顕正会の崩壊は近い


浅井会長の実現不可能な「誇大妄想」を直視しよう!
 

 

      妙一尼について


 "迷走する顕正会を斬る"サイトの所蔵資料に、「日蓮誕生 — いま甦る実像と闘争」を紹介した。著者 (江間浩人) は、これまで見過ごされてきた、"新たな視点"を数多く提示している。
 今回は、「日蓮誕生」から "妙一尼" について見てみよう。  

 建治三年、妙一尼が鎌倉から馬に乗って、身延の大聖人を訪れている。その馬とは、将軍家所有の馬であり、池上兵衛志宗長が管理していた。(「誕生」p13)池上の北には、馬込の地名が残っている。

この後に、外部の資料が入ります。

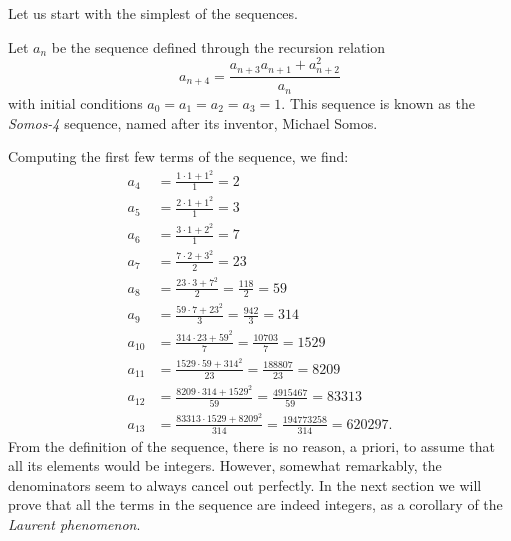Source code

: \documentclass{article}
\begin{document}
Let us start with the simplest of the sequences.
\begin{definition}
	Let $a_n$ be the sequence defined through the recursion relation
	\begin{equation}
		\label{eq:somos_4}
		a_{n+4} = \frac{a_{n+3}a_{n+1}+ a_{n+2}^2}{a_n}
	\end{equation}
	with initial conditions $a_0 = a_1 = a_2 = a_3 = 1$. This sequence is known as the \emph{Somos-4} sequence, named after its inventor, Michael Somos.
\end{definition}
Computing the first few terms of the sequence, we find:
\begin{align*}
	a_4    & = \frac{1 \cdot 1 + 1^2}{1} = 2                                           \\
	a_5    & = \frac{2 \cdot 1 + 1^2}{1} = 3                                           \\
	a_6    & = \frac{3 \cdot 1 + 2^2}{1} = 7                                           \\
	a_7    & = \frac{7 \cdot 2 + 3^2}{2} = 23                                          \\
	a_8    & = \frac{23 \cdot 3 + 7^2}{2} = \frac{118}{2} = 59                         \\
	a_9    & = \frac{59 \cdot 7 + 23^2}{3} = \frac{942}{3} = 314                       \\
	a_{10} & = \frac{314 \cdot 23 + 59^2}{7} = \frac{10703}{7} = 1529                  \\
	a_{11} & = \frac{1529 \cdot 59 + 314^2}{23} = \frac{188807}{23} = 8209             \\
	a_{12} & = \frac{8209 \cdot 314 + 1529^2}{59} = \frac{4915467}{59} = 83313         \\
	a_{13} & = \frac{83313 \cdot 1529 + 8209^2}{314} = \frac{194773258}{314} = 620297.
\end{align*}
From the definition of the sequence, there is no reason, a priori, to assume that all its elements would be integers. However, somewhat remarkably, the denominators seem to always cancel out perfectly. In the next section we will prove that all the terms in the sequence are indeed integers,
as a corollary of the \emph{Laurent phenomenon}.
\end{document}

 右大将・源頼朝が、由比ヶ浜の眺望を楽しむため建てた"桟敷"を、近臣の印東次郎左衛門尉祐照が管理をまかされ、"桟敷殿"と呼ばれた。印東祐照の妻が、"さじきの尼御前" と呼ばれた妙一尼である。(「誕生」p11)
 "さじきの尼御前" といえども、将軍家の馬を勝手に使うことはできない。池上宗長が、将軍家にお伺いを立て "許可" を得たからに他ならない。

 それにしても「かれたる朽木のやうなるとしより尼」(「妙一尼御前御消息」、建治元年五月 法華経寺)の一介の尼御前に、将軍家からそのような許可が降りるわけもない。
 大聖人は「此の度此の尼御前大事の御馬にのせさせ給ひて候由承り候。法にすぎて候御志かな」(「兵衛志殿女房御書」、建治三年三月二日 真蹟なし)と、池上宗長の妻に書を送っている。「此の尼御前」とは妙一尼、「大事の御馬」とは将軍家の御馬である。まことに尋常ではない、「法にすぎて候」である。妙一尼は、惟康将軍の縁者だからこそ、尋常ならざる配慮があった、との著者の説は説得力がある。(「誕生」p80)

「此の御房はいかなる事もありていみじくならせ給ふべしとおぼしつらんに」(「妙一尼御前御消息」、建治元年五月)と、妙一尼は大聖人が幼少の頃からその成長を見守り大成を願って来た。大聖人が京都に遊学されたとき、京での便宜を図ったのは妙一尼であっただろう。妙一尼は工藤祐経の長女で、京に生まれている。工藤祐経は、後白河院の武者所筆頭である。妙一尼の子が成弁阿闍梨日昭、甥が大国阿闍梨日朗である。
 佐渡配流の際には、ただちに佐渡に下人を遣わしている。「滝王丸之を遣使さる。(略) 此は末代の凡女、彼は上代の聖人なり。志既に彼に超過す。来果何ぞ斉等ならざらんや。何ぞ斉等ならざらんや」(「さじき殿御返事」、文永十年四月二六日 瑞竜寺)

 さらに妙一尼は、大聖人の佐渡流罪赦免の "評定" の、訴人となっているという。妙一尼が「訴人」となったことで将軍家が動き、ついに評定が動いた。(「誕生」p83)「日蓮がゆりて候ひし時、いかに悦ばせ給はん」(「妙一尼御前御消息」、建治元年五月)と。